Driving in from the airport, the Fort Pitt Tunnels seem to spit you out and offer you a first glimpse of this area where the three rivers meet. To the left are PNC Park and Heinz Field, hugging the north shore of the Allegheny River. The fountain at the Point spouts water from a subterranean river about 54 feet below the surface (and not from any of the famous three rivers that form this area known as the Golden Triangle). It is the largest fountain in the U.S. and a welcoming site to anyone coming into the Steel City.
Heading east along the Mon River brings me to my family and a weekend of cherished chaos: little league games, a riding lesson, dance class, a Confirmation, the Kentucky Derby, Pirate baseball and Penguin playoff hockey. And there is food… lots and lots of food—an important part of any Italian family gathering!
Attending a Pirate game is always a must, no matter how tight the schedule. PNC is a glorious ballpark, surrounded by small bars and restaurants dedicated to the history of local sports. The Pittsburgh skyline backdrops the outfield, but somehow the park feels like it’s tucked away in suburbia instead of across the river from the city. Getting to the park can be an adventure in itself; you can ride the bus, take the Gateway Clipper shuttle boat, book a water limo or walk over the Clemente Bridge. Once inside the park the smells of the Burgh hit you full force: Primanti Brothers sandwiches piled high with meat, cheese, coleslaw and French fries along with pierogies, kielbasa and pizza from local shops. You can wash it all down with a Penn Allegheny Pale Ale, Penn Pilsner or Iron City beer. I don’t go expecting a Bucco win, I pray for one and I am thrilled when it happens.
Like so many cites, Pittsburgh has changed, but has somehow stayed the same too.
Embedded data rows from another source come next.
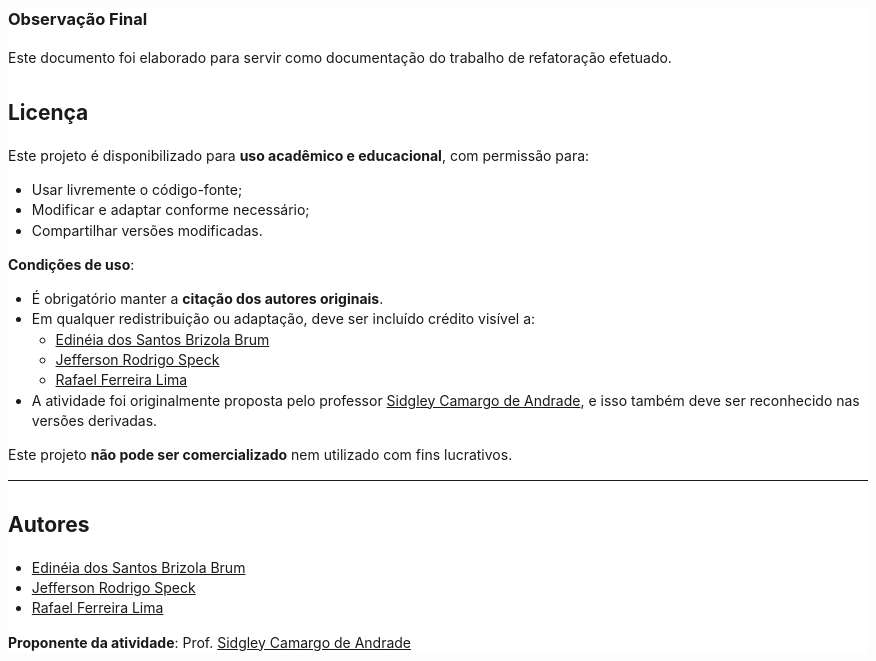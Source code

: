 
### Observação Final

Este documento foi elaborado para servir como documentação do trabalho de refatoração efetuado.

## Licença

Este projeto é disponibilizado para **uso acadêmico e educacional**, com permissão para:

- Usar livremente o código-fonte;
- Modificar e adaptar conforme necessário;
- Compartilhar versões modificadas.

**Condições de uso**:
- É obrigatório manter a **citação dos autores originais**.
- Em qualquer redistribuição ou adaptação, deve ser incluído crédito visível a:
  - [Edinéia dos Santos Brizola Brum](https://github.com/edibrum)  
  - [Jefferson Rodrigo Speck](https://github.com/jeffersonspeck)  
  - [Rafael Ferreira Lima](ferreira.rfl@gmail.com)
- A atividade foi originalmente proposta pelo professor [Sidgley Camargo de Andrade](https://github.com/sidgleyandrade), e isso também deve ser reconhecido nas versões derivadas.

Este projeto **não pode ser comercializado** nem utilizado com fins lucrativos.

---

## Autores

- [Edinéia dos Santos Brizola Brum](https://github.com/edibrum)  
- [Jefferson Rodrigo Speck](https://github.com/jeffersonspeck)  
- [Rafael Ferreira Lima](ferreira.rfl@gmail.com)

**Proponente da atividade**: Prof. [Sidgley Camargo de Andrade](https://github.com/sidgleyandrade)
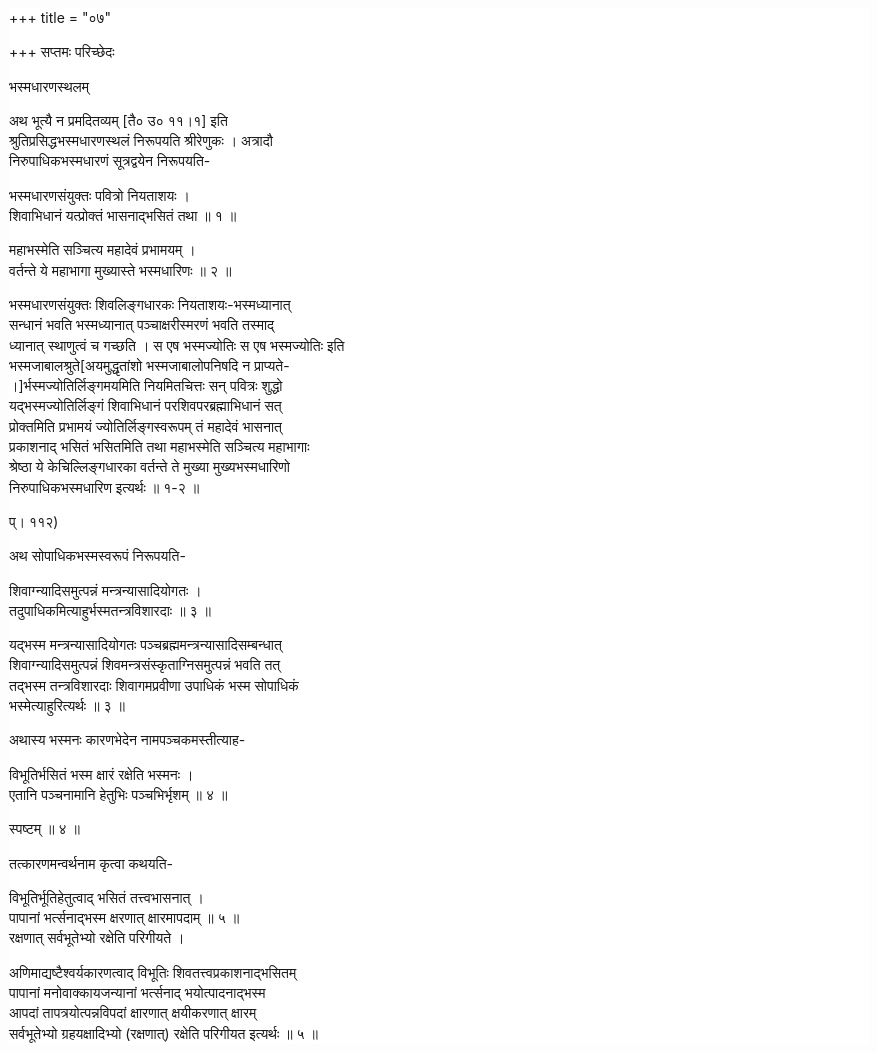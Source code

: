 +++
title = "०७"

+++
सप्तमः परिच्छेदः

भस्मधारणस्थलम्

अथ भूत्यै न प्रमदितव्यम् [तै० उ० ११।१] इति   
श्रुतिप्रसिद्धभस्मधारणस्थलं निरूपयति श्रीरेणुकः । अत्रादौ   
निरुपाधिकभस्मधारणं सूत्रद्वयेन निरूपयति-

भस्मधारणसंयुक्तः पवित्रो नियताशयः ।  
शिवाभिधानं यत्प्रोक्तं भासनाद्भसितं तथा ॥ १ ॥

महाभस्मेति सञ्चित्य महादेवं प्रभामयम् ।  
वर्तन्ते ये महाभागा मुख्यास्ते भस्मधारिणः ॥ २ ॥

भस्मधारणसंयुक्तः शिवलिङ्गधारकः नियताशयः-भस्मध्यानात्   
सन्धानं भवति भस्मध्यानात् पञ्चाक्षरीस्मरणं भवति तस्माद्   
ध्यानात् स्थाणुत्वं च गच्छति । स एष भस्मज्योतिः स एष भस्मज्योतिः इति   
भस्मजाबालश्रुते[अयमुद्धृतांशो भस्मजाबालोपनिषदि न प्राप्यते-   
।]र्भस्मज्योतिर्लिङ्गमयमिति नियमितचित्तः सन् पवित्रः शुद्धो   
यद्भस्मज्योतिर्लिङ्गं शिवाभिधानं परशिवपरब्रह्माभिधानं सत्   
प्रोक्तमिति प्रभामयं ज्योतिर्लिङ्गस्वरूपम् तं महादेवं भासनात्   
प्रकाशनाद् भसितं भसितमिति तथा महाभस्मेति सञ्चित्य महाभागाः   
श्रेष्ठा ये केचिल्लिङ्गधारका वर्तन्ते ते मुख्या मुख्यभस्मधारिणो   
निरुपाधिकभस्मधारिण इत्यर्थः ॥ १-२ ॥

प्। ११२)

अथ सोपाधिकभस्मस्वरूपं निरूपयति-

शिवाग्न्यादिसमुत्पन्नं मन्त्रन्यासादियोगतः ।  
तदुपाधिकमित्याहुर्भस्मतन्त्रविशारदाः ॥ ३ ॥

यद्भस्म मन्त्रन्यासादियोगतः पञ्चब्रह्ममन्त्रन्यासादिसम्बन्धात्   
शिवाग्न्यादिसमुत्पन्नं शिवमन्त्रसंस्कृताग्निसमुत्पन्नं भवति तत्   
तद्भस्म तन्त्रविशारदाः शिवागमप्रवीणा उपाधिकं भस्म सोपाधिकं   
भस्मेत्याहुरित्यर्थः ॥ ३ ॥

अथास्य भस्मनः कारणभेदेन नामपञ्चकमस्तीत्याह-

विभूतिर्भसितं भस्म क्षारं रक्षेति भस्मनः ।  
एतानि पञ्चनामानि हेतुभिः पञ्चभिर्भृशम् ॥ ४ ॥

स्पष्टम् ॥ ४ ॥

तत्कारणमन्वर्थनाम कृत्वा कथयति-

विभूतिर्भूतिहेतुत्वाद् भसितं तत्त्वभासनात् ।  
पापानां भर्त्सनाद्भस्म क्षरणात् क्षारमापदाम् ॥ ५ ॥  
रक्षणात् सर्वभूतेभ्यो रक्षेति परिगीयते ।

अणिमाद्यष्टैश्वर्यकारणत्वाद् विभूतिः शिवतत्त्वप्रकाशनाद्भसितम्   
पापानां मनोवाक्कायजन्यानां भर्त्सनाद् भयोत्पादनाद्भस्म   
आपदां तापत्रयोत्पन्नविपदां क्षारणात् क्षयीकरणात् क्षारम्   
सर्वभूतेभ्यो ग्रहयक्षादिभ्यो (रक्षणात्) रक्षेति परिगीयत इत्यर्थः ॥ ५ ॥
The steel mills that used to paint the summer skies orange are gone; the Pittsburgh Press, Kaufmann’s and Horne’s department stores and streetcars have also disappeared. But that unique language spoken by the locals is alive and well, along with Kennywood Park, the legacy of Mr. Rogers, the inclines and that amazing view from Mount Washington. I know I’m partial, but no matter where I have traveled or where I have lived, I love my hometown.